I'm confident that the "gilded cage" the Church of England let itself get too comfortable in, is a major factor in why that particular denomination has failed - just not all the others, most of which were never made illegal and weren't at a disadvantage compared to their American counterparts, that I can see. 

Only in recent years have Church of England clergy shown signs of panic and noticing just how bad the situation is for them. For hundreds of years they've had a fairly low fixed salary, and have had no financial incentive to fill the pews. This would have prevented people becoming vicars in order to make lots of money. As you suggest, those kinds of people are exactly the ones who are often the most unscrupulous and talented at marketing. You don't get Church of England vicars performing fake healing stunts or otherwise manipulating their audience emotionally - what would be the point?

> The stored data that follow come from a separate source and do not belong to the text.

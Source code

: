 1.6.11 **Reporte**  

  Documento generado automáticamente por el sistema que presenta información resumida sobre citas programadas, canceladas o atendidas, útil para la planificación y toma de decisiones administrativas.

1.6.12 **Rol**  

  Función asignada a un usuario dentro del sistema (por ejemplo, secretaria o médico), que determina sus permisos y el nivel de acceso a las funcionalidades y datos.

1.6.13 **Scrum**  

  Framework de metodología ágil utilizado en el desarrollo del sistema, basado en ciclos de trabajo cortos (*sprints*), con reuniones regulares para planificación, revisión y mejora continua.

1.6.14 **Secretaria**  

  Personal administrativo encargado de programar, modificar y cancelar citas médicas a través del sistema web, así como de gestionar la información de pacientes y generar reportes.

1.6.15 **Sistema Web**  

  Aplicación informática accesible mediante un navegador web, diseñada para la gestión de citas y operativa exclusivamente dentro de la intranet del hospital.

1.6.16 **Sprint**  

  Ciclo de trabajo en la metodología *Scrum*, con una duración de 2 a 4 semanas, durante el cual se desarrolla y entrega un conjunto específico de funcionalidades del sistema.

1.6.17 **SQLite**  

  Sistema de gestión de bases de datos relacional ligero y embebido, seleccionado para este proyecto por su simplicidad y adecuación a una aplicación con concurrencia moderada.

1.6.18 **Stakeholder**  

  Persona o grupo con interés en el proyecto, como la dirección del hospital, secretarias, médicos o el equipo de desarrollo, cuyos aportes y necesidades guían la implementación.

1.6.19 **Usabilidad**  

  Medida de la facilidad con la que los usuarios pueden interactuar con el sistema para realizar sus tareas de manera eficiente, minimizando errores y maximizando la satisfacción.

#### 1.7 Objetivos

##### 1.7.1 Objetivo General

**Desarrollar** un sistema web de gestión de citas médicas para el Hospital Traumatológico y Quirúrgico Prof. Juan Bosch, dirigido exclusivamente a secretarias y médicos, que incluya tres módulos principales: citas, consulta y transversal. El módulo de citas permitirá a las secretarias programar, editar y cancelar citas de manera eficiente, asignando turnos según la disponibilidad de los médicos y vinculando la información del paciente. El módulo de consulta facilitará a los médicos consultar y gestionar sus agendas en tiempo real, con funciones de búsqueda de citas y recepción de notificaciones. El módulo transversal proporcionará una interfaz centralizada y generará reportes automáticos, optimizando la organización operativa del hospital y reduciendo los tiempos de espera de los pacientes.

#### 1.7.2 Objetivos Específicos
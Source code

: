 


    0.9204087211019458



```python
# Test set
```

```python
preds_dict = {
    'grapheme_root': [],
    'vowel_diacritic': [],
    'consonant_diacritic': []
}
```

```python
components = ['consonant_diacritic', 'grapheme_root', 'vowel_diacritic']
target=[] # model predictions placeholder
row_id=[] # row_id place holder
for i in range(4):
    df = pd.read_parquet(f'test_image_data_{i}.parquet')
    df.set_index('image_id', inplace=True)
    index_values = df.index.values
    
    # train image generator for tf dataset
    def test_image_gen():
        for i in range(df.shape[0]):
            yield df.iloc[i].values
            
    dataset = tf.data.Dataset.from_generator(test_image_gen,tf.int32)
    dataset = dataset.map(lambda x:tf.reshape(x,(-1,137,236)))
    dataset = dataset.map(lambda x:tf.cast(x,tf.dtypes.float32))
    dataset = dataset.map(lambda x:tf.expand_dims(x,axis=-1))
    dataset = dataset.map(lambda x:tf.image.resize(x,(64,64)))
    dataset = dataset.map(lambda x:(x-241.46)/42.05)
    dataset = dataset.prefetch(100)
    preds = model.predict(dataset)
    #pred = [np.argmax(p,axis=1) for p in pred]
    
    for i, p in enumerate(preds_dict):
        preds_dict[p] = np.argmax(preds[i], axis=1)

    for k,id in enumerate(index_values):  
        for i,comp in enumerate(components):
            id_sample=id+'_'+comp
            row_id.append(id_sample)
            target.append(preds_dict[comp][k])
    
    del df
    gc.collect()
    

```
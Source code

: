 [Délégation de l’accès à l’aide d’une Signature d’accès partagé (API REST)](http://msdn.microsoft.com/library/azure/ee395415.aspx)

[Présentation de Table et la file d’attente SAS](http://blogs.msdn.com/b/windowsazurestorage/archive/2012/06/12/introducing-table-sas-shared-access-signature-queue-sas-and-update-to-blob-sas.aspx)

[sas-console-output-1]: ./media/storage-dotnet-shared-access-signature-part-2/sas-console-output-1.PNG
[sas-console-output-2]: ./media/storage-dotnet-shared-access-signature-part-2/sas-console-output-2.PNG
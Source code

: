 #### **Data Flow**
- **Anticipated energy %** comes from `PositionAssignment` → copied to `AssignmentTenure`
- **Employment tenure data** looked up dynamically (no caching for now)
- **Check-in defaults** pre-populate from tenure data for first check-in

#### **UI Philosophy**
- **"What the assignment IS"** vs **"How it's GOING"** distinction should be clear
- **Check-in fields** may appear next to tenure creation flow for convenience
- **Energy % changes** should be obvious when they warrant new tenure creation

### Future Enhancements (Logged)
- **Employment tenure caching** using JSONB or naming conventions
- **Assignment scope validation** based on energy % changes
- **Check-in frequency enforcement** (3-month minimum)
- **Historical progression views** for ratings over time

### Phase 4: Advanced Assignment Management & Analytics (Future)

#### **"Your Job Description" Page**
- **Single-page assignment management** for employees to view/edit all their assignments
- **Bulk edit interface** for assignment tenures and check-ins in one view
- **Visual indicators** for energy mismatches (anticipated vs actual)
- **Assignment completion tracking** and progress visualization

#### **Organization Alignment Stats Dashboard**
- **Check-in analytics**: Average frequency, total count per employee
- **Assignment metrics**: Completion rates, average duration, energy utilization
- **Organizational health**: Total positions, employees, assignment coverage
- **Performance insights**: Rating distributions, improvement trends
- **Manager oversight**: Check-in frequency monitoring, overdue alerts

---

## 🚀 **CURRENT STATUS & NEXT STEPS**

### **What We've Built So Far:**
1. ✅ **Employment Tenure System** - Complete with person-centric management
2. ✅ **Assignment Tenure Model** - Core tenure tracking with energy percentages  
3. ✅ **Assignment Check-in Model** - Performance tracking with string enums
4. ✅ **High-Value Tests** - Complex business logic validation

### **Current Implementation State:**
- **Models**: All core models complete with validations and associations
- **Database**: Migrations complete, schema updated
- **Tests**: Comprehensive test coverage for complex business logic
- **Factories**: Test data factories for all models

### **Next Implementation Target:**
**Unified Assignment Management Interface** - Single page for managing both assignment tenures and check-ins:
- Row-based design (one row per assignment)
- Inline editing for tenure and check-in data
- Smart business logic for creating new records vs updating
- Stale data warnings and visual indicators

Despite the C of E officially subscribing to the Nicene Creed, I never get the impression that many of their vicars, or their congregations, believe that all non-Christians above a certain age are automatically hell-bound, removing another major incentive to attract followers by any means necessary. Apparently, neither did most American Christians in the 1800s. The most common denomination back then was Universalism (everyone will eventually get into Heaven), so I've read. (Can anyone confirm or deny that with a reliable source?) I wonder if the financial incentive that all Christian churches have in the US of growing their congregation, explains the explosion of fundamentalist views of hell in the US since then; fear sells, and fear of burning forever has to be one of the most powerful fears there could ever be.
"Faith is a state of openness or trust. To have faith is like when you trust yourself to the water. You don't grab hold of the water when you swim, because if you do you will become stiff and tight in the water, and sink. You have to relax, and the attitude of faith is the very opposite of clinging, and holding on. In other words, a person who is fanatic in matters of religion, and clings to certain ideas about the nature of God and the universe becomes a person who has no faith at all. Instead they are holding tight. But the attitude of faith is to let go, and become open to truth, whatever it might turn out to be."